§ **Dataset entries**
+++++

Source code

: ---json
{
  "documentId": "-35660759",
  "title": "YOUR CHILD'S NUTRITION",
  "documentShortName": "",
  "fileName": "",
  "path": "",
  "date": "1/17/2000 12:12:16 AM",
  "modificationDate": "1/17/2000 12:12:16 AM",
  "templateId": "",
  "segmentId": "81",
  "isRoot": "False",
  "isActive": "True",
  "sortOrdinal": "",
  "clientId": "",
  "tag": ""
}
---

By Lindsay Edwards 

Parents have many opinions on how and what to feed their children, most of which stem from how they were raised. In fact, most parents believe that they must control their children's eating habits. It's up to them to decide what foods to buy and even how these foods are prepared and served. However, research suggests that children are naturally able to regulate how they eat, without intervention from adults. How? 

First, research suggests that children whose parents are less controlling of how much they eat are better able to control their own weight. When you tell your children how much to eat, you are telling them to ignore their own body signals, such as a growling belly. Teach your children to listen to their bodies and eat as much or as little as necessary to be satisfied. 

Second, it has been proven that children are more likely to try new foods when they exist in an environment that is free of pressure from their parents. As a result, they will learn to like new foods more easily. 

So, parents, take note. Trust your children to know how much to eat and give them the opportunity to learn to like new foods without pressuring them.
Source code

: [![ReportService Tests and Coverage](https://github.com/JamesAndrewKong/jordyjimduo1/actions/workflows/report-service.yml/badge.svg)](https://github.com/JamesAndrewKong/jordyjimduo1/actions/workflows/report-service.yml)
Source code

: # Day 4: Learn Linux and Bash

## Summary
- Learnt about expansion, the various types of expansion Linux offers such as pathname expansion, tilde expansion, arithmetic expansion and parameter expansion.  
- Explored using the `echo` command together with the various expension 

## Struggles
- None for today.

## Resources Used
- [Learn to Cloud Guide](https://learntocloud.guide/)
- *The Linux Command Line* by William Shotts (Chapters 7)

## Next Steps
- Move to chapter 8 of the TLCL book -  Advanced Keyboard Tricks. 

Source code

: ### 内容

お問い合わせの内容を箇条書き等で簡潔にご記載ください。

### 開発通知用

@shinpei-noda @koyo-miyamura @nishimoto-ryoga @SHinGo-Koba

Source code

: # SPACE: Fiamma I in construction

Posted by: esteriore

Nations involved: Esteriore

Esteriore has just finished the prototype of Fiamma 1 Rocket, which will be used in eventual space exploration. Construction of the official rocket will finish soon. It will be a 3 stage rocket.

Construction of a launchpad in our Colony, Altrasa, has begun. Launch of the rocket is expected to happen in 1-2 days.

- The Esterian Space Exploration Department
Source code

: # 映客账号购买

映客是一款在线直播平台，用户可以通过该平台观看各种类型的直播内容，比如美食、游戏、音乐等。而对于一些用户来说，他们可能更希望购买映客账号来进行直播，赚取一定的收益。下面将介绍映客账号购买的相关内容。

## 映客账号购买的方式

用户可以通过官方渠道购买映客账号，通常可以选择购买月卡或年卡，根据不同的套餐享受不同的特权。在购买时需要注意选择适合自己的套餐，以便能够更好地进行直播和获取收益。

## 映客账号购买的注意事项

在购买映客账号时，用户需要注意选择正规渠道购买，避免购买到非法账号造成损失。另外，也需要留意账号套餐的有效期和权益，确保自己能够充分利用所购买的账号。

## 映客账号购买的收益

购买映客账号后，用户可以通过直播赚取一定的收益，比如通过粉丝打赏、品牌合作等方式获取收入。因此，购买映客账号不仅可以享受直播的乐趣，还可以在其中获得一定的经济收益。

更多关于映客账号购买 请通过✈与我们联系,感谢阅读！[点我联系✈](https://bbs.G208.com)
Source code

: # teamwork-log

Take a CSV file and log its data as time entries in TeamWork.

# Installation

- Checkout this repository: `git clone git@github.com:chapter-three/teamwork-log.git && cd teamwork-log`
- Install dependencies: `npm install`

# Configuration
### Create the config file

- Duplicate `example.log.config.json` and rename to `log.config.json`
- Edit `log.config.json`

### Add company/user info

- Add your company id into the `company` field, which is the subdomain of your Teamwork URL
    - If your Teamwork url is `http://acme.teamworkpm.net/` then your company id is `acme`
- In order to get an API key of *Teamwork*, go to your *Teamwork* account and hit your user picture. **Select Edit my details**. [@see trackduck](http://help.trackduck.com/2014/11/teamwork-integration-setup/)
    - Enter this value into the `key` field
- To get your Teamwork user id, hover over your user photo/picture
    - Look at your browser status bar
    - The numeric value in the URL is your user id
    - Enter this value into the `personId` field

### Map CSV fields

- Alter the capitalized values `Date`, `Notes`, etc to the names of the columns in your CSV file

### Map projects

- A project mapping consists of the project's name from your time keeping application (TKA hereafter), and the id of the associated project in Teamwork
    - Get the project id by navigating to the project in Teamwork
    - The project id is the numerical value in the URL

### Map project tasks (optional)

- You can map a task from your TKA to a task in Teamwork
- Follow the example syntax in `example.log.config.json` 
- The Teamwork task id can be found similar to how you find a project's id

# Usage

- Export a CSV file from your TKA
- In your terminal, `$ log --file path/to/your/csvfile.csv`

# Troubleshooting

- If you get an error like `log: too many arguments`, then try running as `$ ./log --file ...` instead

+++++

§ **EXERCISE REQUIREMENTS**
Print the records above verbatim from their first line to the line containing "By Lindsay Edwards", both included, and stop there.

§ **FINISHED TASK**
Source code

: ---json
{
  "documentId": "-35660759",
  "title": "YOUR CHILD'S NUTRITION",
  "documentShortName": "",
  "fileName": "",
  "path": "",
  "date": "1/17/2000 12:12:16 AM",
  "modificationDate": "1/17/2000 12:12:16 AM",
  "templateId": "",
  "segmentId": "81",
  "isRoot": "False",
  "isActive": "True",
  "sortOrdinal": "",
  "clientId": "",
  "tag": ""
}
---

By Lindsay Edwards 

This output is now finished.